[Stored data entries]
---

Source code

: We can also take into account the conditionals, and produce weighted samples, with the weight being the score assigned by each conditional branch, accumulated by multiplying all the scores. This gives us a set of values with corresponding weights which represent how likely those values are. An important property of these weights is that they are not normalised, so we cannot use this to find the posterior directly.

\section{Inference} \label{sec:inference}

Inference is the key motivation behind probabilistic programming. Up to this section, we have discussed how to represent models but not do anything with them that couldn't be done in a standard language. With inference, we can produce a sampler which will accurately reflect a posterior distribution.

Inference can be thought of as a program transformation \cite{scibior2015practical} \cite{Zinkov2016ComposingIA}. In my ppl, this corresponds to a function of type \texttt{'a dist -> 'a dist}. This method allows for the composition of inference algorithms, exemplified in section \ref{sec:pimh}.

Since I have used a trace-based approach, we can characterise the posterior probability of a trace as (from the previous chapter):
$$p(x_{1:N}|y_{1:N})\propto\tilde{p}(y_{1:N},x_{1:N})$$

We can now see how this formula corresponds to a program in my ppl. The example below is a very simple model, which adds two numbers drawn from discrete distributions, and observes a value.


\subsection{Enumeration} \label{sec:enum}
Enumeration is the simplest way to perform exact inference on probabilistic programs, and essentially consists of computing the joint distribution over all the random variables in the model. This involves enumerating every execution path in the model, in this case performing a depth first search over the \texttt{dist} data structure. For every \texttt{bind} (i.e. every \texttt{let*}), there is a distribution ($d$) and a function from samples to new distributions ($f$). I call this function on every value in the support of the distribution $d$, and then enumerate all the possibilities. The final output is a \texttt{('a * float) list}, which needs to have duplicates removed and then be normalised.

---

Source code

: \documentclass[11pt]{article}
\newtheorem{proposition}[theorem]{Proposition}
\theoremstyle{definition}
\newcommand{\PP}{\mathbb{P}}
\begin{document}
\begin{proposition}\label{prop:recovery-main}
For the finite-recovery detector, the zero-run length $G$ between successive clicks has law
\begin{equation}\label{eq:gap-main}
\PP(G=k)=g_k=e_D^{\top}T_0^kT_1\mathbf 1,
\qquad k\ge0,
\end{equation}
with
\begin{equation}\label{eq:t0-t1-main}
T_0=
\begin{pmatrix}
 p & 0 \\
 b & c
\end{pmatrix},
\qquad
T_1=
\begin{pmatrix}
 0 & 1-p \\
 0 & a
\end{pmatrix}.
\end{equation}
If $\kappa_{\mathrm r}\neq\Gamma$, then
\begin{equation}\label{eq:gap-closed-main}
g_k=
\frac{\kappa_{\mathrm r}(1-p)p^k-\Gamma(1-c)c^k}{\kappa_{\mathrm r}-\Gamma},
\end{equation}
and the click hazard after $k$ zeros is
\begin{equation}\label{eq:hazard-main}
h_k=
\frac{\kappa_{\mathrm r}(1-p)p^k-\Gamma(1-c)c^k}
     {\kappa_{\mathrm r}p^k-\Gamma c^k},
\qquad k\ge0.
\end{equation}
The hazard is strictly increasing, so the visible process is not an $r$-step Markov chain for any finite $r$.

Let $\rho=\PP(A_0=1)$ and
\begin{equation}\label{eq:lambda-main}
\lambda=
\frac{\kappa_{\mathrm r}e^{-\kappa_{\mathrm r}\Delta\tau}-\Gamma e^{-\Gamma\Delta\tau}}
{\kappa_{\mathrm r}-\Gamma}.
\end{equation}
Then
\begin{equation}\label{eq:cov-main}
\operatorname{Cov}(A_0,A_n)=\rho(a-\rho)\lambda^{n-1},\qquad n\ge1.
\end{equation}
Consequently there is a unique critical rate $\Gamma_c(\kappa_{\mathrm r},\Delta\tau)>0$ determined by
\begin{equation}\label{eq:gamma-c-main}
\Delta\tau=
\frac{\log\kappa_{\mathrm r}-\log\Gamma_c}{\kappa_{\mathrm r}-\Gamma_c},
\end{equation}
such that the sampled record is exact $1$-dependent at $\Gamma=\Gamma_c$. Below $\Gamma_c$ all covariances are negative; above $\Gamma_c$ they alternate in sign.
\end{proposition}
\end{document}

---

Work order
Nothing but a number should be given: the count of lines in the data above with the word "recovery".

Exercise answer
2